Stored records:
Content starts

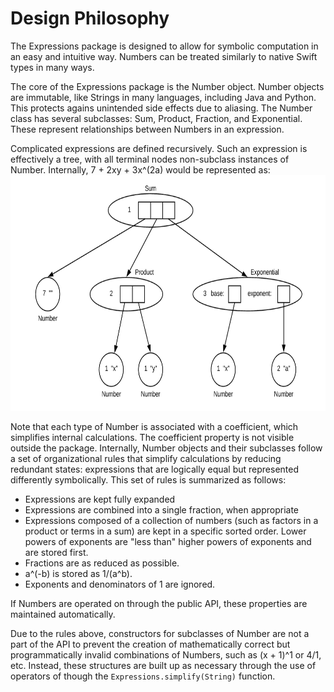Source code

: # Design Philosophy
The Expressions package is designed to allow for symbolic computation in an easy and intuitive way.  Numbers can be treated similarly to native Swift types in many ways.

The core of the Expressions package is the Number object. Number objects are immutable, like Strings in many languages, including Java and Python. This protects agains unintended side effects due to aliasing.
The Number class has several subclasses: Sum, Product, Fraction, and Exponential. These represent relationships between Numbers in an expression.

Complicated expressions are defined recursively. Such an expression is effectively a tree, with all terminal nodes non-subclass instances of Number. Internally, 7 + 2xy + 3x^(2a) would be represented as:<br>
<img src="https://github.com/Luke-Dramko/Expressions/blob/master/doc/images/ExpressionTree.png" height="377" width="698">

Note that each type of Number is associated with a coefficient, which simplifies internal calculations. The coefficient property is not visible outside the package.
Internally, Number objects and their subclasses follow a set of organizational rules that simplify calculations by reducing redundant states: expressions that are logically equal but represented differently symbolically. This set of rules is summarized as follows:
* Expressions are kept fully expanded
* Expressions are combined into a single fraction, when appropriate
* Expressions composed of a collection of numbers (such as factors in a product or terms in a sum) are kept in a specific sorted order. Lower powers of exponents are "less than" higher powers of exponents and are stored first.
* Fractions are as reduced as possible.
* a^(-b) is stored as 1/(a^b).
* Exponents and denominators of 1 are ignored.

If Numbers are operated on through the public API, these properties are maintained automatically.

Due to the rules above, constructors for subclasses of Number are not a part of the API to prevent the creation of mathematically correct but programmatically invalid combinations of Numbers, such as (x + 1)^1 or 4/1, etc. Instead, these structures are built up as necessary through the use of operators of though the `Expressions.simplify(String)` function.
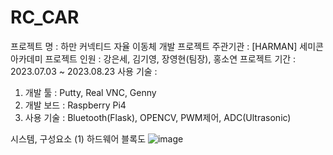 # RC_CAR
프로젝트 명 : 하만 커넥티드 자율 이동체 개발 프로젝트
주관기관 : [HARMAN] 세미콘 아카데미
프로젝트 인원 : 강은세, 김기영, 장영현(팀장), 홍소연
프로젝트 기간 : 2023.07.03 ~ 2023.08.23
사용 기술 : 
1.	개발 툴 : Putty, Real VNC, Genny
2.	개발 보드 : Raspberry Pi4
3.	사용 기술 : Bluetooth(Flask), OPENCV, PWM제어, ADC(Ultrasonic)

시스템, 구성요소
   (1)	하드웨어 블록도
   ![image](https://github.com/jang-young-hyun/RC_CAR/assets/124988949/4725c00c-4404-4fc4-97b0-0e68b0fc7f2a)

   
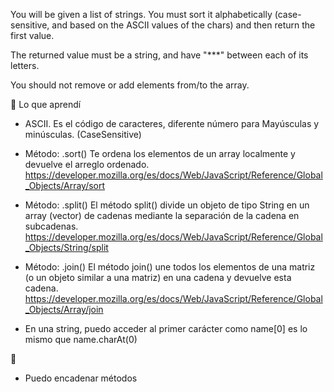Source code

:You will be given a list of strings. You must sort it alphabetically (case-sensitive, and based on the ASCII values of the chars) and then return the first value.

The returned value must be a string, and have "***" between each of its letters.

You should not remove or add elements from/to the array.

🧠 Lo que aprendí

- ASCII. Es el código de caracteres, diferente número para Mayúsculas y minúsculas. (CaseSensitive)

- Método: .sort()
    Te ordena los elementos de un array localmente y devuelve el arreglo ordenado. 
    https://developer.mozilla.org/es/docs/Web/JavaScript/Reference/Global_Objects/Array/sort

- Método: .split()
    El método split() divide un objeto de tipo String en un array (vector) de cadenas mediante la separación de la cadena en subcadenas.
    https://developer.mozilla.org/es/docs/Web/JavaScript/Reference/Global_Objects/String/split

- Método: .join()
    El método join() une todos los elementos de una matriz (o un objeto similar a una matriz) en una cadena y devuelve esta cadena.
    https://developer.mozilla.org/es/docs/Web/JavaScript/Reference/Global_Objects/Array/join

- En una string, puedo acceder al primer carácter como name[0] es lo mismo que name.charAt(0)


💬 
- Puedo encadenar métodos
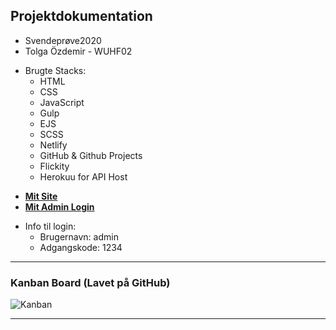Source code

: ## Projektdokumentation

- Svendeprøve2020
- Tolga Özdemir - WUHF02
+ Brugte Stacks:
  - HTML
  - CSS
  - JavaScript
  - Gulp
  - EJS
  - SCSS
  - Netlify
  - GitHub & Github Projects
  - Flickity
  - Herokuu for API Host

- __[Mit Site](https://svendeprove-tolga.netlify.app/)__ 
- __[Mit Admin Login](https://svendeprove-tolga.netlify.app/admin)__ 
+ Info til login:
  - Brugernavn: admin
  - Adgangskode: 1234

---
### Kanban Board (Lavet på GitHub)
  ![Kanban](http://image.com)

---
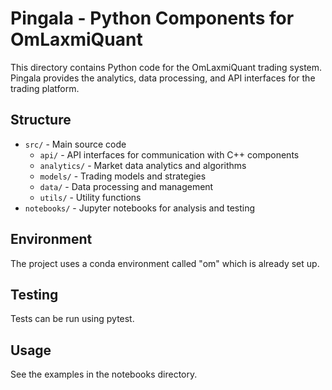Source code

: # Pingala - Python Components for OmLaxmiQuant

This directory contains Python code for the OmLaxmiQuant trading system. Pingala provides the analytics, data processing, and API interfaces for the trading platform.

## Structure

- `src/` - Main source code
  - `api/` - API interfaces for communication with C++ components
  - `analytics/` - Market data analytics and algorithms
  - `models/` - Trading models and strategies
  - `data/` - Data processing and management
  - `utils/` - Utility functions
- `notebooks/` - Jupyter notebooks for analysis and testing

## Environment

The project uses a conda environment called "om" which is already set up.

## Testing

Tests can be run using pytest.

## Usage

See the examples in the notebooks directory.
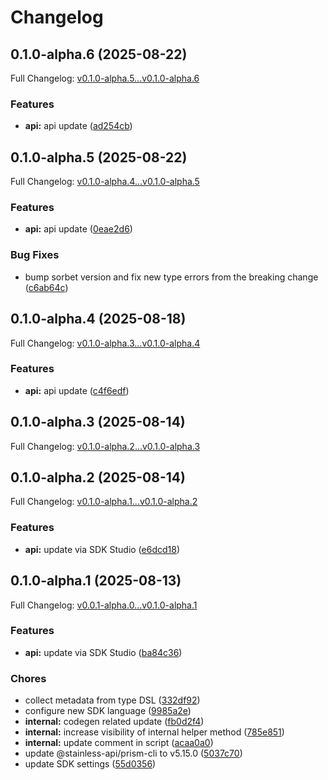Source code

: # Changelog

## 0.1.0-alpha.6 (2025-08-22)

Full Changelog: [v0.1.0-alpha.5...v0.1.0-alpha.6](https://github.com/DayMoonDevelopment/post-for-me-ruby/compare/v0.1.0-alpha.5...v0.1.0-alpha.6)

### Features

* **api:** api update ([ad254cb](https://github.com/DayMoonDevelopment/post-for-me-ruby/commit/ad254cb4166a2cb3c3e5ef3f0bbec7a4c472e161))

## 0.1.0-alpha.5 (2025-08-22)

Full Changelog: [v0.1.0-alpha.4...v0.1.0-alpha.5](https://github.com/DayMoonDevelopment/post-for-me-ruby/compare/v0.1.0-alpha.4...v0.1.0-alpha.5)

### Features

* **api:** api update ([0eae2d6](https://github.com/DayMoonDevelopment/post-for-me-ruby/commit/0eae2d659f9b0faeb3e8bcddb12a273343314e3d))


### Bug Fixes

* bump sorbet version and fix new type errors from the breaking change ([c6ab64c](https://github.com/DayMoonDevelopment/post-for-me-ruby/commit/c6ab64c6459562d58a4858b6a9a47e9a1cdf6c73))

## 0.1.0-alpha.4 (2025-08-18)

Full Changelog: [v0.1.0-alpha.3...v0.1.0-alpha.4](https://github.com/DayMoonDevelopment/post-for-me-ruby/compare/v0.1.0-alpha.3...v0.1.0-alpha.4)

### Features

* **api:** api update ([c4f6edf](https://github.com/DayMoonDevelopment/post-for-me-ruby/commit/c4f6edf0b6af61e9490d6f82227ae3ec87257d11))

## 0.1.0-alpha.3 (2025-08-14)

Full Changelog: [v0.1.0-alpha.2...v0.1.0-alpha.3](https://github.com/DayMoonDevelopment/post-for-me-ruby/compare/v0.1.0-alpha.2...v0.1.0-alpha.3)

## 0.1.0-alpha.2 (2025-08-14)

Full Changelog: [v0.1.0-alpha.1...v0.1.0-alpha.2](https://github.com/DayMoonDevelopment/post-for-me-ruby/compare/v0.1.0-alpha.1...v0.1.0-alpha.2)

### Features

* **api:** update via SDK Studio ([e6dcd18](https://github.com/DayMoonDevelopment/post-for-me-ruby/commit/e6dcd18301dfba1f3599c190d9fe0122e13f5795))

## 0.1.0-alpha.1 (2025-08-13)

Full Changelog: [v0.0.1-alpha.0...v0.1.0-alpha.1](https://github.com/DayMoonDevelopment/post-for-me-ruby/compare/v0.0.1-alpha.0...v0.1.0-alpha.1)

### Features

* **api:** update via SDK Studio ([ba84c36](https://github.com/DayMoonDevelopment/post-for-me-ruby/commit/ba84c363df972115536055a856fc88018bd100a1))


### Chores

* collect metadata from type DSL ([332df92](https://github.com/DayMoonDevelopment/post-for-me-ruby/commit/332df92f64a5c4c4a785fd4f0fbb3592e44a76b1))
* configure new SDK language ([9985a2e](https://github.com/DayMoonDevelopment/post-for-me-ruby/commit/9985a2e4959261f12d25399c53a185b6cf7f899a))
* **internal:** codegen related update ([fb0d2f4](https://github.com/DayMoonDevelopment/post-for-me-ruby/commit/fb0d2f491fb6ecfd9228f17b7dbacfc058861b65))
* **internal:** increase visibility of internal helper method ([785e851](https://github.com/DayMoonDevelopment/post-for-me-ruby/commit/785e851acf28360a16f0ea52908f2f5e30a9328f))
* **internal:** update comment in script ([acaa0a0](https://github.com/DayMoonDevelopment/post-for-me-ruby/commit/acaa0a02d1cd0322c46f149988d2465150c95ca7))
* update @stainless-api/prism-cli to v5.15.0 ([5037c70](https://github.com/DayMoonDevelopment/post-for-me-ruby/commit/5037c7051dd04812b7d0ddc48b32ab3df66c3d86))
* update SDK settings ([55d0356](https://github.com/DayMoonDevelopment/post-for-me-ruby/commit/55d0356920869865280bc1d4e8228c27ab6e871f))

Content ends

* [Assignment]: If a line in the records contains the word "mozilla", copy it.

* [Answer section]:
    https://developer.mozilla.org/es/docs/Web/JavaScript/Reference/Global_Objects/Array/sort
    https://developer.mozilla.org/es/docs/Web/JavaScript/Reference/Global_Objects/String/split
    https://developer.mozilla.org/es/docs/Web/JavaScript/Reference/Global_Objects/Array/join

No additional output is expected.